Lack of electronic health record interoperability at a new hospital jointly run by the Department of Veterans Affairs and the Department of Defense is adversely affecting clinical care and costing the government millions of dollars, according to a new report published this week by the Institute of Medicine.  

The state-of-the-art facility--the Lovell Federal Health Care Center in Chicago--merged two separate hospitals, and was intended to deliver integrated and cost-efficient healthcare. However, neither VA or DoD wanted to change their EHR systems, resulting in an inability to share patient data between the two systems, according to the report. VA and DoD were going to rely on the development of software interfaces that would permit the systems to work together, but that endeavor has proved too challenging to implement.

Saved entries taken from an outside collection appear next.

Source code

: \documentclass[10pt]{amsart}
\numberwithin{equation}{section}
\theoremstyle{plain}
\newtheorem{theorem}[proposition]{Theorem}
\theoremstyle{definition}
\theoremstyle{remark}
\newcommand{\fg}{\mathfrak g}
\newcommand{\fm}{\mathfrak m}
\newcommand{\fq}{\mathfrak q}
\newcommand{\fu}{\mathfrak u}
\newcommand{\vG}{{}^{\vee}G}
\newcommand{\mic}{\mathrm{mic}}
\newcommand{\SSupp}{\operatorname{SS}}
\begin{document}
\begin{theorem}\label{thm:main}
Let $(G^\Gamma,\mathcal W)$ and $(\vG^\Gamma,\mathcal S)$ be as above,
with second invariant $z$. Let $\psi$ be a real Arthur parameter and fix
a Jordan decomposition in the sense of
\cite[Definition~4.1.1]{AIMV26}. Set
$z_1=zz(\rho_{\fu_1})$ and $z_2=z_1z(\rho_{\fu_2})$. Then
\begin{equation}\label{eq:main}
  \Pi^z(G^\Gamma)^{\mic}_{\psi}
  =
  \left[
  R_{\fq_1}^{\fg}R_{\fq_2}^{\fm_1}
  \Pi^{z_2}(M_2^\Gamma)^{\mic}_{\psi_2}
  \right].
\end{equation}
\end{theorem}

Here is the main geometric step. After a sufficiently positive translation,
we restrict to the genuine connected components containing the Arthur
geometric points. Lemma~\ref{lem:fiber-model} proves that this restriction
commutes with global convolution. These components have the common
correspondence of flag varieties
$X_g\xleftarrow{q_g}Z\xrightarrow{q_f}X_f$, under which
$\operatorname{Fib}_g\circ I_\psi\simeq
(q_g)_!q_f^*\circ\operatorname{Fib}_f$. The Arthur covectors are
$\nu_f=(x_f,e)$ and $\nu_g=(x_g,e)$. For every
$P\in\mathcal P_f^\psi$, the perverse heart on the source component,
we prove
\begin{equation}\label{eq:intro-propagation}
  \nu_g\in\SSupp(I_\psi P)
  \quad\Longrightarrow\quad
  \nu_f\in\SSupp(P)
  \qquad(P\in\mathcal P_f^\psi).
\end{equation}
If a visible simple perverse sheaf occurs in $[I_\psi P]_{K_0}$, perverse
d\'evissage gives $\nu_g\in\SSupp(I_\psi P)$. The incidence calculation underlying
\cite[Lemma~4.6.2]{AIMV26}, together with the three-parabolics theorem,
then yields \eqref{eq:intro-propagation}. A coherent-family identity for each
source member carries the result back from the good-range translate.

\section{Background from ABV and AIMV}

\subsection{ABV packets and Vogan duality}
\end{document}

As a result, the two EHRs have to be maintained separately, which requires time consuming workarounds at an added cost of $1 million a year.

"The committee recommends that no new federal healthcare centers be implemented until an interoperable or joint EHR system is available," the report said. The IOM also recommended that the two entities standardize their overall policies and procedures and build a framework to evaluate the success of the merger.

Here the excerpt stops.